- _What you will do_: Each of the records that follow needs an exact reproduction.

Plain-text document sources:
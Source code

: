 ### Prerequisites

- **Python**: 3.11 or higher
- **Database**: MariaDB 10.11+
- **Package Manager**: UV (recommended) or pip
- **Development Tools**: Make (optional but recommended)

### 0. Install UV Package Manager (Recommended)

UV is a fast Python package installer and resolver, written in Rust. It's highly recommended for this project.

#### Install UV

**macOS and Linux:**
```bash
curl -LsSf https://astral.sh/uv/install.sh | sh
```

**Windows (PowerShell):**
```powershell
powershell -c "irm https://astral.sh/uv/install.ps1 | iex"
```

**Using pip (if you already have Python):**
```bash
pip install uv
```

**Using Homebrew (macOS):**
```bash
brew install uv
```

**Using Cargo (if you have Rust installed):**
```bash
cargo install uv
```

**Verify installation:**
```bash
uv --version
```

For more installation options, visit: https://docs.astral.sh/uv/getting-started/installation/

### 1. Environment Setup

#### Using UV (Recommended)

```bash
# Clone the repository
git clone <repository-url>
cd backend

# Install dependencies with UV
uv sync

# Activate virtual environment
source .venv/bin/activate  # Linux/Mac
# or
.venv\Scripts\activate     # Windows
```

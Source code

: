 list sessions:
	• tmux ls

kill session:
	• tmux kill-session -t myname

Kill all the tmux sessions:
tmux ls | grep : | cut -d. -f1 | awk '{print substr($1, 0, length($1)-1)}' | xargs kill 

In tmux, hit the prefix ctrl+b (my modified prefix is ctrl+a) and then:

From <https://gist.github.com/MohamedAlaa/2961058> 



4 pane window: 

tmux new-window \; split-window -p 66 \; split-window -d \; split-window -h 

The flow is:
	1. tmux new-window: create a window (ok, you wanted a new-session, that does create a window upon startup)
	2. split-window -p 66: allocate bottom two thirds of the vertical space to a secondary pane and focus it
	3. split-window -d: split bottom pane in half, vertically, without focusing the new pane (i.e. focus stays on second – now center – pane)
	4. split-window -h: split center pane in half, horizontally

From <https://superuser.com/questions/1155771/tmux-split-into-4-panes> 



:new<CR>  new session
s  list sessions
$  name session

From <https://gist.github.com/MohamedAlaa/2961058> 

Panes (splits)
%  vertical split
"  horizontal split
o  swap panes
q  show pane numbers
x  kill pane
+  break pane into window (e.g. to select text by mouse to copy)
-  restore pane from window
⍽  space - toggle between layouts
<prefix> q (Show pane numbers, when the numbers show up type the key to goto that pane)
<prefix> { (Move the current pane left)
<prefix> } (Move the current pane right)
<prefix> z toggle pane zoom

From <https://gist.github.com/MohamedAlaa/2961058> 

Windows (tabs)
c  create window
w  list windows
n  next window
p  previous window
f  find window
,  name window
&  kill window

- _Answer for the task_:
Source code

: ### Prerequisites

- **Python**: 3.11 or higher
- **Database**: MariaDB 10.11+
- **Package Manager**: UV (recommended) or pip
- **Development Tools**: Make (optional but recommended)

### 0. Install UV Package Manager (Recommended)

UV is a fast Python package installer and resolver, written in Rust. It's highly recommended for this project.

#### Install UV

**macOS and Linux:**
```bash
curl -LsSf https://astral.sh/uv/install.sh | sh
```

**Windows (PowerShell):**
```powershell
powershell -c "irm https://astral.sh/uv/install.ps1 | iex"
```

**Using pip (if you already have Python):**
```bash
pip install uv
```

**Using Homebrew (macOS):**
```bash
brew install uv
```

**Using Cargo (if you have Rust installed):**
```bash
cargo install uv
```

**Verify installation:**
```bash
uv --version
```

For more installation options, visit: https://docs.astral.sh/uv/getting-started/installation/

### 1. Environment Setup

#### Using UV (Recommended)

```bash
# Clone the repository
git clone <repository-url>
cd backend

# Install dependencies with UV
uv sync

# Activate virtual environment
source .venv/bin/activate  # Linux/Mac
# or
.venv\Scripts\activate     # Windows
```

Source code

: list sessions:
	• tmux ls

kill session:
	• tmux kill-session -t myname

Kill all the tmux sessions:
tmux ls | grep : | cut -d. -f1 | awk '{print substr($1, 0, length($1)-1)}' | xargs kill 

In tmux, hit the prefix ctrl+b (my modified prefix is ctrl+a) and then:

From <https://gist.github.com/MohamedAlaa/2961058> 



4 pane window: 

tmux new-window \; split-window -p 66 \; split-window -d \; split-window -h 

The flow is:
	1. tmux new-window: create a window (ok, you wanted a new-session, that does create a window upon startup)
	2. split-window -p 66: allocate bottom two thirds of the vertical space to a secondary pane and focus it
	3. split-window -d: split bottom pane in half, vertically, without focusing the new pane (i.e. focus stays on second – now center – pane)
	4. split-window -h: split center pane in half, horizontally

From <https://superuser.com/questions/1155771/tmux-split-into-4-panes> 



:new<CR>  new session
s  list sessions
$  name session

From <https://gist.github.com/MohamedAlaa/2961058> 

Panes (splits)
%  vertical split
"  horizontal split
o  swap panes
q  show pane numbers
x  kill pane
+  break pane into window (e.g. to select text by mouse to copy)
-  restore pane from window
⍽  space - toggle between layouts
<prefix> q (Show pane numbers, when the numbers show up type the key to goto that pane)
<prefix> { (Move the current pane left)
<prefix> } (Move the current pane right)
<prefix> z toggle pane zoom

From <https://gist.github.com/MohamedAlaa/2961058> 

Windows (tabs)
c  create window
w  list windows
n  next window
p  previous window
f  find window
,  name window
&  kill window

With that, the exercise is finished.